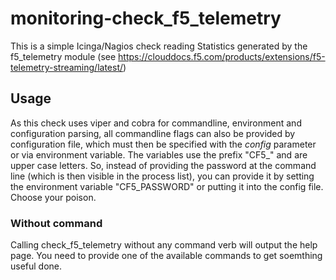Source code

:# monitoring-check_f5_telemetry

This is a simple Icinga/Nagios check reading Statistics generated by the f5_telemetry module
(see <https://clouddocs.f5.com/products/extensions/f5-telemetry-streaming/latest/>)

## Usage

As this check uses viper and cobra for commandline, environment and configuration parsing, all commandline flags can also be provided by configuration file, which must then be specified with the *config* parameter or via environment variable. The variables use the prefix "CF5_" and are upper case letters. So, instead of providing the password at the command line (which is then visible in the process list), you can provide it by setting the environment variable "CF5_PASSWORD" or putting it into the config file. Choose your poison.

### Without command

Calling check_f5_telemetry without any command verb will output the help page. You need to provide one of the available commands to get soemthing useful done.

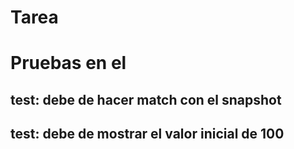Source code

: # Tarea

# Pruebas en el <CounterApp/>

## test: debe de hacer match con el snapshot

## test: debe de mostrar el valor inicial de 100 <CounterApp value={100}/>
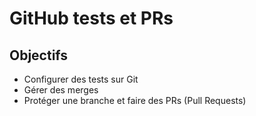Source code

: # GitHub tests et PRs

## Objectifs
- Configurer des tests sur Git
- Gérer des merges
- Protéger une branche et faire des PRs (Pull Requests)



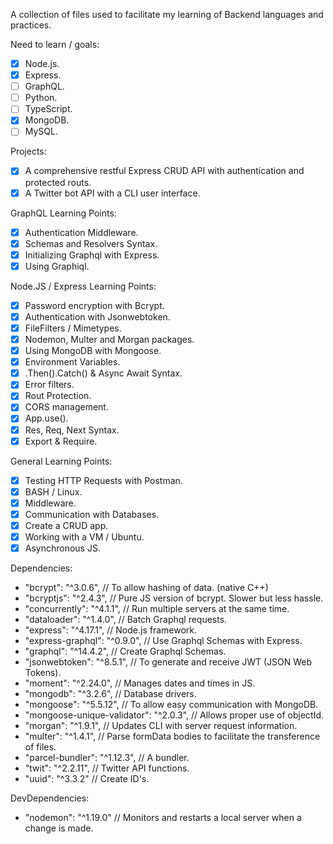 A collection of files used to facilitate my learning of Backend languages and practices.

Need to learn / goals:

- [X] Node.js.
- [X] Express.
- [ ] GraphQL.
- [ ] Python.
- [ ] TypeScript.
- [X] MongoDB.
- [ ] MySQL.

Projects:

- [X] A comprehensive restful Express CRUD API with authentication and protected routs.
- [X] A Twitter bot API with a CLI user interface.

GraphQL Learning Points:

- [X] Authentication Middleware.
- [X] Schemas and Resolvers Syntax.
- [X] Initializing Graphql with Express.
- [X] Using Graphiql.

Node.JS / Express Learning Points:

- [X] Password encryption with Bcrypt.
- [X] Authentication with Jsonwebtoken.
- [X] FileFilters / Mimetypes.
- [X] Nodemon, Multer and Morgan packages.
- [X] Using MongoDB with Mongoose.
- [X] Environment Variables.
- [X] .Then().Catch() & Async Await Syntax.
- [X] Error filters.
- [X] Rout Protection.
- [X] CORS management.
- [X] App.use().
- [X] Res, Req, Next Syntax.
- [X] Export & Require.

General Learning Points:

- [X] Testing HTTP Requests with Postman.
- [X] BASH / Linux.
- [X] Middleware.
- [X] Communication with Databases.
- [X] Create a CRUD app.
- [X] Working with a VM / Ubuntu.
- [X] Asynchronous JS.

Dependencies:
-  "bcrypt": "^3.0.6", // To allow hashing of data. (native C++)
-  "bcryptjs": "^2.4.3", // Pure JS version of bcrypt. Slower but less hassle.
-  "concurrently": "^4.1.1", // Run multiple servers at the same time.
-  "dataloader": "^1.4.0", // Batch Graphql requests.
-  "express": "^4.17.1", // Node.js framework.
-  "express-graphql": "^0.9.0", // Use Graphql Schemas with Express.
-  "graphql": "^14.4.2", // Create Graphql Schemas.
-  "jsonwebtoken": "^8.5.1", // To generate and receive JWT (JSON Web Tokens).
-  "moment": "^2.24.0", // Manages dates and times in JS.
-  "mongodb": "^3.2.6", // Database drivers.
-  "mongoose": "^5.5.12", // To allow easy communication with MongoDB.
-  "mongoose-unique-validator": "^2.0.3", // Allows proper use of objectId.
-  "morgan": "^1.9.1", // Updates CLI with server request information.
-  "multer": "^1.4.1", // Parse formData bodies to facilitate the transference of files.
-  "parcel-bundler": "^1.12.3", // A bundler.
-  "twit": "^2.2.11", // Twitter API functions.
-  "uuid": "^3.3.2" // Create ID's.

DevDependencies:
-  "nodemon": "^1.19.0" // Monitors and restarts a local server when a change is made.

────────────────────────────────────────

» **Exercise objective**
Retype the whole listing exactly. Do not include the pictures.

» **Written response**
Source code

:# monitoring-check_f5_telemetry

This is a simple Icinga/Nagios check reading Statistics generated by the f5_telemetry module
(see <https://clouddocs.f5.com/products/extensions/f5-telemetry-streaming/latest/>)

## Usage

As this check uses viper and cobra for commandline, environment and configuration parsing, all commandline flags can also be provided by configuration file, which must then be specified with the *config* parameter or via environment variable. The variables use the prefix "CF5_" and are upper case letters. So, instead of providing the password at the command line (which is then visible in the process list), you can provide it by setting the environment variable "CF5_PASSWORD" or putting it into the config file. Choose your poison.

### Without command

Calling check_f5_telemetry without any command verb will output the help page. You need to provide one of the available commands to get soemthing useful done.

Source code

: # Tarea

# Pruebas en el <CounterApp/>

## test: debe de hacer match con el snapshot

## test: debe de mostrar el valor inicial de 100 <CounterApp value={100}/>
Source code

: # GitHub tests et PRs

## Objectifs
- Configurer des tests sur Git
- Gérer des merges
- Protéger une branche et faire des PRs (Pull Requests)



 A collection of files used to facilitate my learning of Backend languages and practices.

Need to learn / goals:

- [X] Node.js.
- [X] Express.
- [ ] GraphQL.
- [ ] Python.
- [ ] TypeScript.
- [X] MongoDB.
- [ ] MySQL.

Projects:

- [X] A comprehensive restful Express CRUD API with authentication and protected routs.
- [X] A Twitter bot API with a CLI user interface.

GraphQL Learning Points:

- [X] Authentication Middleware.
- [X] Schemas and Resolvers Syntax.
- [X] Initializing Graphql with Express.
- [X] Using Graphiql.

Node.JS / Express Learning Points:

- [X] Password encryption with Bcrypt.
- [X] Authentication with Jsonwebtoken.
- [X] FileFilters / Mimetypes.
- [X] Nodemon, Multer and Morgan packages.
- [X] Using MongoDB with Mongoose.
- [X] Environment Variables.
- [X] .Then().Catch() & Async Await Syntax.
- [X] Error filters.
- [X] Rout Protection.
- [X] CORS management.
- [X] App.use().
- [X] Res, Req, Next Syntax.
- [X] Export & Require.

General Learning Points:

- [X] Testing HTTP Requests with Postman.
- [X] BASH / Linux.
- [X] Middleware.
- [X] Communication with Databases.
- [X] Create a CRUD app.
- [X] Working with a VM / Ubuntu.
- [X] Asynchronous JS.

Dependencies:
-  "bcrypt": "^3.0.6", // To allow hashing of data. (native C++)
-  "bcryptjs": "^2.4.3", // Pure JS version of bcrypt. Slower but less hassle.
-  "concurrently": "^4.1.1", // Run multiple servers at the same time.
-  "dataloader": "^1.4.0", // Batch Graphql requests.
-  "express": "^4.17.1", // Node.js framework.
-  "express-graphql": "^0.9.0", // Use Graphql Schemas with Express.
-  "graphql": "^14.4.2", // Create Graphql Schemas.
-  "jsonwebtoken": "^8.5.1", // To generate and receive JWT (JSON Web Tokens).
-  "moment": "^2.24.0", // Manages dates and times in JS.
-  "mongodb": "^3.2.6", // Database drivers.
-  "mongoose": "^5.5.12", // To allow easy communication with MongoDB.
-  "mongoose-unique-validator": "^2.0.3", // Allows proper use of objectId.
-  "morgan": "^1.9.1", // Updates CLI with server request information.
-  "multer": "^1.4.1", // Parse formData bodies to facilitate the transference of files.
-  "parcel-bundler": "^1.12.3", // A bundler.
-  "twit": "^2.2.11", // Twitter API functions.
-  "uuid": "^3.3.2" // Create ID's.

DevDependencies:
-  "nodemon": "^1.19.0" // Monitors and restarts a local server when a change is made.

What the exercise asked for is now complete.